Economic burden of drug-induced anaphylaxis: what can we do better?
Résumé
Objectives: Although the incidence of drug-induced-anaphylaxis is increasing, there is a major gap in the literature regarding the economic burden of drug induced anaphylaxis (DIA). This systematic review evaluates published data related to the economic burden of DIA in order to gather evidence-based data to implement preventive cost saving measures with the attempt to reduce the burden of these conditions. Method: We searched MEDLINE, Science Direct, Cochrane, Scielo and Lilacs websites, databases for manuscripts concerning the term “drug-induced anaphylaxis” AND “cost” or “economic burden”, with no language restrictions. We screened studies, extracted data and assessed the risk for bias independently in duplicate. Results: From all 248 publications, four reports were considered eligible for this study. All articles covered direct costs and one covered indirect cost. Three articles were related to etiological investigation of DIA and/or management of anaphylaxis and one was related to desensitization. All the studies used different cost parameters to access the direct cost. The cost of investigations was determined in two of the studies (288$–2292.95$, mean 1290.48$) and in one article the desensitization cost was considered. The main studied variables for this cost were personnel, allergy screening procedures, medical consumables and space cost. Number of emergency room visits/hospitalizations, emergency kits, transports in ambulance were considered in two of the articles ($529.6–$3125, mean $1827.3).
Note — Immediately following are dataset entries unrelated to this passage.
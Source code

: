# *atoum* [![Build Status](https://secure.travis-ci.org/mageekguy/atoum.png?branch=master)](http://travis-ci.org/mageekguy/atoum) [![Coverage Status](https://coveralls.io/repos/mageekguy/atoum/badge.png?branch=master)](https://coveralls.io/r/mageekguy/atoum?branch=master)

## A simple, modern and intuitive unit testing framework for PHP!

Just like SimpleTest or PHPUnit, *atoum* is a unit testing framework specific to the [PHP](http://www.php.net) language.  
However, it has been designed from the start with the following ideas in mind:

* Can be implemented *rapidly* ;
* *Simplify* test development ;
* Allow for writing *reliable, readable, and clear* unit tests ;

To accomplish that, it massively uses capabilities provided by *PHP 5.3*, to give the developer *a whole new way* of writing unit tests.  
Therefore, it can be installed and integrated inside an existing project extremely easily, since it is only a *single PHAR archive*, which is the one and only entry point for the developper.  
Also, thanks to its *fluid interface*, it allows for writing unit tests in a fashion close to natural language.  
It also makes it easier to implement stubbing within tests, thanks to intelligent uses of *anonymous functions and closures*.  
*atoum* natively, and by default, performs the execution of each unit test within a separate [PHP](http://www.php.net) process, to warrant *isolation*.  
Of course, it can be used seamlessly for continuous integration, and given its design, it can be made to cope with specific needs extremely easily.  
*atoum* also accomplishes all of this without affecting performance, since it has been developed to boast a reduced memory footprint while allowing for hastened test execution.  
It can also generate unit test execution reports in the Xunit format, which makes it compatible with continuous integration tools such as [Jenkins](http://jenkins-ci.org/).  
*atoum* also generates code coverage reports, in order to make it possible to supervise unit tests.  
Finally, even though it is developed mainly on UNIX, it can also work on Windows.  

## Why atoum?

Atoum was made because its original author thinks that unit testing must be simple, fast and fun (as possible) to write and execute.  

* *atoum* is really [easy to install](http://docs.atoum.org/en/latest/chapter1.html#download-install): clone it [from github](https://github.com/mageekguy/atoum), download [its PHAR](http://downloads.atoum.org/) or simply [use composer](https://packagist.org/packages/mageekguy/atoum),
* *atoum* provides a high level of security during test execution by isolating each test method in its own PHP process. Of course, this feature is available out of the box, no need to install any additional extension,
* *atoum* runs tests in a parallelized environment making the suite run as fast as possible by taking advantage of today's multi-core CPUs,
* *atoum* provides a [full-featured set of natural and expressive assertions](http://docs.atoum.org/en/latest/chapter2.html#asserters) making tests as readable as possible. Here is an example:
The mean indirect cost was analysed in one study and was based on a mean absenteeism of 3 days per DIA corresponding to $381.2. Conclusions: The DIA economic burden, considering both management of the acute phase and etiological investigations, is high. However, publications in the field are scarce with limited and heterogeneous data. Beyond reviewing the publish data, we were able to identify variables that, if correctly managed, can reduce the economic burden of DIA. The evidence presented here highlights the need of optimization of health care patients to patients suffering from DIA.